=== Work task ===
Of the lines below, report only those that contain "BOOL".
Start of Supplied data
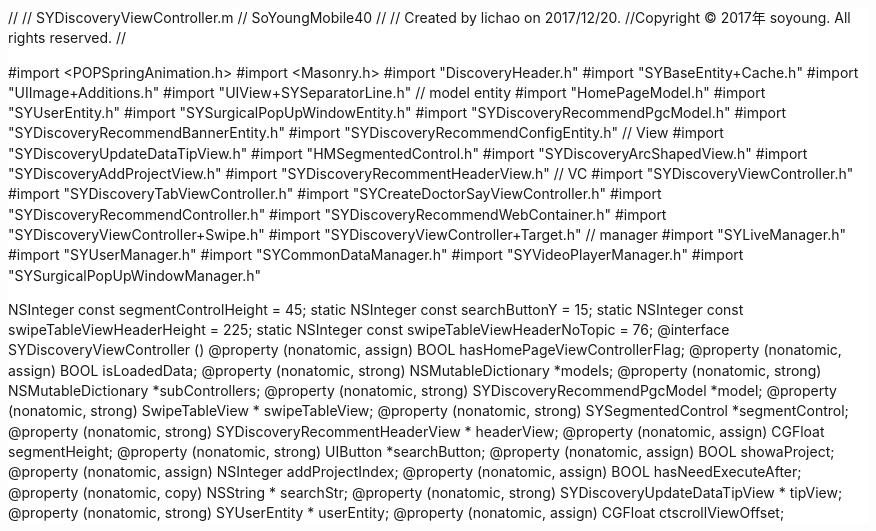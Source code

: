//
//  SYDiscoveryViewController.m
//  SoYoungMobile40
//
//  Created by lichao on 2017/12/20.
//Copyright © 2017年 soyoung. All rights reserved.
//

#import <POPSpringAnimation.h>
#import <Masonry.h>
#import "DiscoveryHeader.h"
#import "SYBaseEntity+Cache.h"
#import "UIImage+Additions.h"
#import "UIView+SYSeparatorLine.h"
// model entity
#import "HomePageModel.h"
#import "SYUserEntity.h"
#import "SYSurgicalPopUpWindowEntity.h"
#import "SYDiscoveryRecommendPgcModel.h"
#import "SYDiscoveryRecommendBannerEntity.h"
#import "SYDiscoveryRecommendConfigEntity.h"
// View
#import "SYDiscoveryUpdateDataTipView.h"
#import "HMSegmentedControl.h"
#import "SYDiscoveryArcShapedView.h"
#import "SYDiscoveryAddProjectView.h"
#import "SYDiscoveryRecommentHeaderView.h"
// VC
#import "SYDiscoveryViewController.h"
#import "SYDiscoveryTabViewController.h"
#import "SYCreateDoctorSayViewController.h"
#import "SYDiscoveryRecommendController.h"
#import "SYDiscoveryRecommendWebContainer.h"
#import "SYDiscoveryViewController+Swipe.h"
#import "SYDiscoveryViewController+Target.h"
// manager
#import "SYLiveManager.h"
#import "SYUserManager.h"
#import "SYCommonDataManager.h"
#import "SYVideoPlayerManager.h"
#import "SYSurgicalPopUpWindowManager.h"

NSInteger const segmentControlHeight = 45;
static NSInteger const searchButtonY = 15;
static NSInteger const swipeTableViewHeaderHeight = 225;
static NSInteger const swipeTableViewHeaderNoTopic = 76;
@interface SYDiscoveryViewController ()<CAAnimationDelegate>
@property (nonatomic, assign) BOOL hasHomePageViewControllerFlag;
@property (nonatomic, assign) BOOL isLoadedData;
@property (nonatomic, strong) NSMutableDictionary *models;
@property (nonatomic, strong) NSMutableDictionary *subControllers;
@property (nonatomic, strong) SYDiscoveryRecommendPgcModel *model;
@property (nonatomic, strong) SwipeTableView * swipeTableView;
@property (nonatomic, strong) SYSegmentedControl *segmentControl;
@property (nonatomic, strong) SYDiscoveryRecommentHeaderView * headerView;
@property (nonatomic, assign) CGFloat segmentHeight;
@property (nonatomic, strong) UIButton *searchButton;
@property (nonatomic, assign) BOOL showaProject;
@property (nonatomic, assign) NSInteger addProjectIndex;
@property (nonatomic, assign) BOOL hasNeedExecuteAfter;
@property (nonatomic, copy) NSString * searchStr;
@property (nonatomic, strong) SYDiscoveryUpdateDataTipView * tipView;
@property (nonatomic, strong) SYUserEntity * userEntity;
@property (nonatomic, assign) CGFloat ctscrollViewOffset;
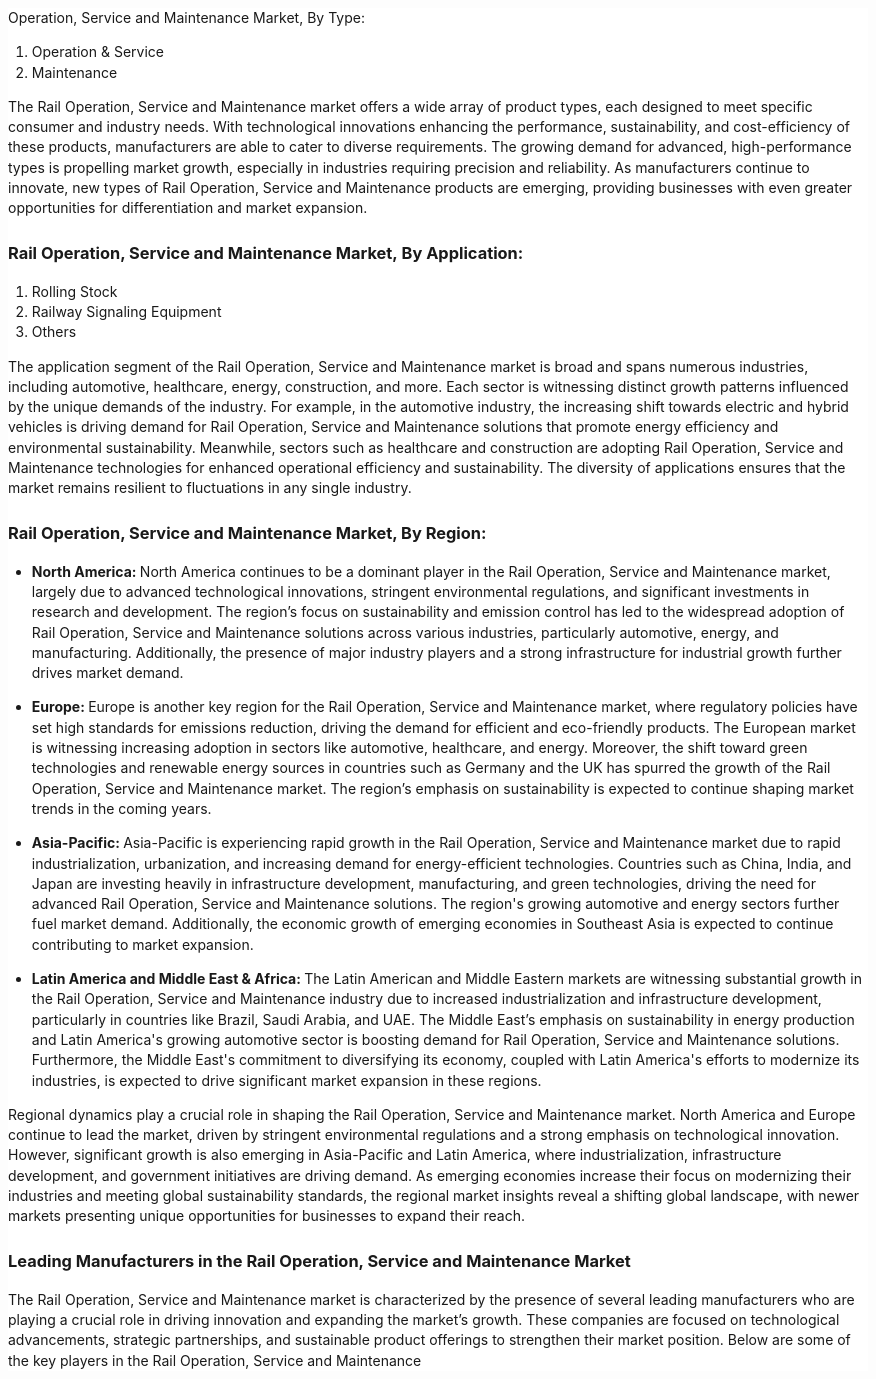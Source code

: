 Operation, Service and Maintenance Market, By Type:<br /></strong></h3><ol><li>Operation & Service<li> Maintenance</li></ol><p>The Rail Operation, Service and Maintenance market offers a wide array of product types, each designed to meet specific consumer and industry needs. With technological innovations enhancing the performance, sustainability, and cost-efficiency of these products, manufacturers are able to cater to diverse requirements. The growing demand for advanced, high-performance types is propelling market growth, especially in industries requiring precision and reliability. As manufacturers continue to innovate, new types of Rail Operation, Service and Maintenance products are emerging, providing businesses with even greater opportunities for differentiation and market expansion.</p><h3>Rail Operation, Service and Maintenance Market,&nbsp;By Application:</h3><ol><li>Rolling Stock<li> Railway Signaling Equipment<li> Others</li></ol><p>The application segment of the Rail Operation, Service and Maintenance market is broad and spans numerous industries, including automotive, healthcare, energy, construction, and more. Each sector is witnessing distinct growth patterns influenced by the unique demands of the industry. For example, in the automotive industry, the increasing shift towards electric and hybrid vehicles is driving demand for Rail Operation, Service and Maintenance solutions that promote energy efficiency and environmental sustainability. Meanwhile, sectors such as healthcare and construction are adopting Rail Operation, Service and Maintenance technologies for enhanced operational efficiency and sustainability. The diversity of applications ensures that the market remains resilient to fluctuations in any single industry.</p><h3>Rail Operation, Service and Maintenance Market, By Region:</h3><ul><li><p><strong>North America:&nbsp;</strong>North America continues to be a dominant player in the Rail Operation, Service and Maintenance market, largely due to advanced technological innovations, stringent environmental regulations, and significant investments in research and development. The region&rsquo;s focus on sustainability and emission control has led to the widespread adoption of Rail Operation, Service and Maintenance solutions across various industries, particularly automotive, energy, and manufacturing. Additionally, the presence of major industry players and a strong infrastructure for industrial growth further drives market demand.</p></li><li><p><strong><strong>Europe:&nbsp;</strong></strong>Europe is another key region for the Rail Operation, Service and Maintenance market, where regulatory policies have set high standards for emissions reduction, driving the demand for efficient and eco-friendly products. The European market is witnessing increasing adoption in sectors like automotive, healthcare, and energy. Moreover, the shift toward green technologies and renewable energy sources in countries such as Germany and the UK has spurred the growth of the Rail Operation, Service and Maintenance market. The region&rsquo;s emphasis on sustainability is expected to continue shaping market trends in the coming years.</p></li><li><p><strong><strong>Asia-Pacific:&nbsp;</strong></strong>Asia-Pacific is experiencing rapid growth in the Rail Operation, Service and Maintenance market due to rapid industrialization, urbanization, and increasing demand for energy-efficient technologies. Countries such as China, India, and Japan are investing heavily in infrastructure development, manufacturing, and green technologies, driving the need for advanced Rail Operation, Service and Maintenance solutions. The region's growing automotive and energy sectors further fuel market demand. Additionally, the economic growth of emerging economies in Southeast Asia is expected to continue contributing to market expansion.</p></li><li><p><strong><strong>Latin America and Middle East &amp; Africa:&nbsp;</strong></strong>The Latin American and Middle Eastern markets are witnessing substantial growth in the Rail Operation, Service and Maintenance industry due to increased industrialization and infrastructure development, particularly in countries like Brazil, Saudi Arabia, and UAE. The Middle East&rsquo;s emphasis on sustainability in energy production and Latin America's growing automotive sector is boosting demand for Rail Operation, Service and Maintenance solutions. Furthermore, the Middle East's commitment to diversifying its economy, coupled with Latin America's efforts to modernize its industries, is expected to drive significant market expansion in these regions.</p></li></ul><p>Regional dynamics play a crucial role in shaping the Rail Operation, Service and Maintenance market. North America and Europe continue to lead the market, driven by stringent environmental regulations and a strong emphasis on technological innovation. However, significant growth is also emerging in Asia-Pacific and Latin America, where industrialization, infrastructure development, and government initiatives are driving demand. As emerging economies increase their focus on modernizing their industries and meeting global sustainability standards, the regional market insights reveal a shifting global landscape, with newer markets presenting unique opportunities for businesses to expand their reach.</p><h3><strong>Leading Manufacturers in the Rail Operation, Service and Maintenance Market</strong></h3><p>The Rail Operation, Service and Maintenance market is characterized by the presence of several leading manufacturers who are playing a crucial role in driving innovation and expanding the market&rsquo;s growth. These companies are focused on technological advancements, strategic partnerships, and sustainable product offerings to strengthen their market position. Below are some of the key players in the Rail Operation, Service and Maintenance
End of Supplied data
=== Task response ===
@property (nonatomic, assign) BOOL hasHomePageViewControllerFlag;
@property (nonatomic, assign) BOOL isLoadedData;
@property (nonatomic, assign) BOOL showaProject;
@property (nonatomic, assign) BOOL hasNeedExecuteAfter;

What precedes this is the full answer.